• **Problem to solve**
Copy the listing verbatim, excluding any images found in it.

• **Entries supplied**

+---+

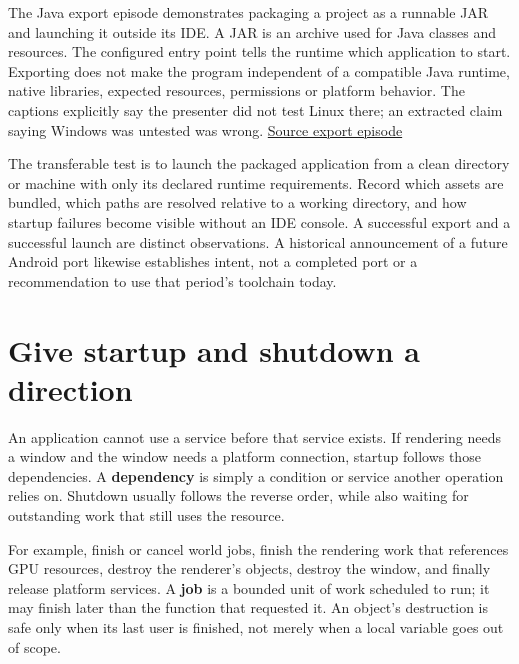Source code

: \hypertarget{05-engine-i-ch008-packaging-removes-an-editor-dependency-not-every-runtime-dependency}{}

The Java export episode demonstrates packaging a project as a runnable JAR and launching it outside its IDE. A JAR is an archive used for Java classes and resources. The configured entry point tells the runtime which application to start. Exporting does not make the program independent of a compatible Java runtime, native libraries, expected resources, permissions or platform behavior. The captions explicitly say the presenter did not test Linux there; an extracted claim saying Windows was untested was wrong. \href{https://www.youtube.com/watch?v=velhSXA2CnQ}{Source export episode}

The transferable test is to launch the packaged application from a clean directory or machine with only its declared runtime requirements. Record which assets are bundled, which paths are resolved relative to a working directory, and how startup failures become visible without an IDE console. A successful export and a successful launch are distinct observations. A historical announcement of a future Android port likewise establishes intent, not a completed port or a recommendation to use that period's toolchain today.

\section{Give startup and shutdown a direction}\label{05-engine-i-ch008-give-startup-and-shutdown-a-direction}

\hypertarget{05-engine-i-ch008-give-startup-and-shutdown-a-direction}{}

An application cannot use a service before that service exists. If rendering needs a window and the window needs a platform connection, startup follows those dependencies. A \textbf{dependency} is simply a condition or service another operation relies on. Shutdown usually follows the reverse order, while also waiting for outstanding work that still uses the resource.

For example, finish or cancel world jobs, finish the rendering work that references GPU resources, destroy the renderer's objects, destroy the window, and finally release platform services. A \textbf{job} is a bounded unit of work scheduled to run; it may finish later than the function that requested it. An object's destruction is safe only when its last user is finished, not merely when a local variable goes out of scope.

+---+

• **Result of the exercise**
Source code

: \hypertarget{05-engine-i-ch008-packaging-removes-an-editor-dependency-not-every-runtime-dependency}{}

The Java export episode demonstrates packaging a project as a runnable JAR and launching it outside its IDE. A JAR is an archive used for Java classes and resources. The configured entry point tells the runtime which application to start. Exporting does not make the program independent of a compatible Java runtime, native libraries, expected resources, permissions or platform behavior. The captions explicitly say the presenter did not test Linux there; an extracted claim saying Windows was untested was wrong. \href{https://www.youtube.com/watch?v=velhSXA2CnQ}{Source export episode}

The transferable test is to launch the packaged application from a clean directory or machine with only its declared runtime requirements. Record which assets are bundled, which paths are resolved relative to a working directory, and how startup failures become visible without an IDE console. A successful export and a successful launch are distinct observations. A historical announcement of a future Android port likewise establishes intent, not a completed port or a recommendation to use that period's toolchain today.

\section{Give startup and shutdown a direction}\label{05-engine-i-ch008-give-startup-and-shutdown-a-direction}

\hypertarget{05-engine-i-ch008-give-startup-and-shutdown-a-direction}{}

An application cannot use a service before that service exists. If rendering needs a window and the window needs a platform connection, startup follows those dependencies. A \textbf{dependency} is simply a condition or service another operation relies on. Shutdown usually follows the reverse order, while also waiting for outstanding work that still uses the resource.

For example, finish or cancel world jobs, finish the rendering work that references GPU resources, destroy the renderer's objects, destroy the window, and finally release platform services. A \textbf{job} is a bounded unit of work scheduled to run; it may finish later than the function that requested it. An object's destruction is safe only when its last user is finished, not merely when a local variable goes out of scope.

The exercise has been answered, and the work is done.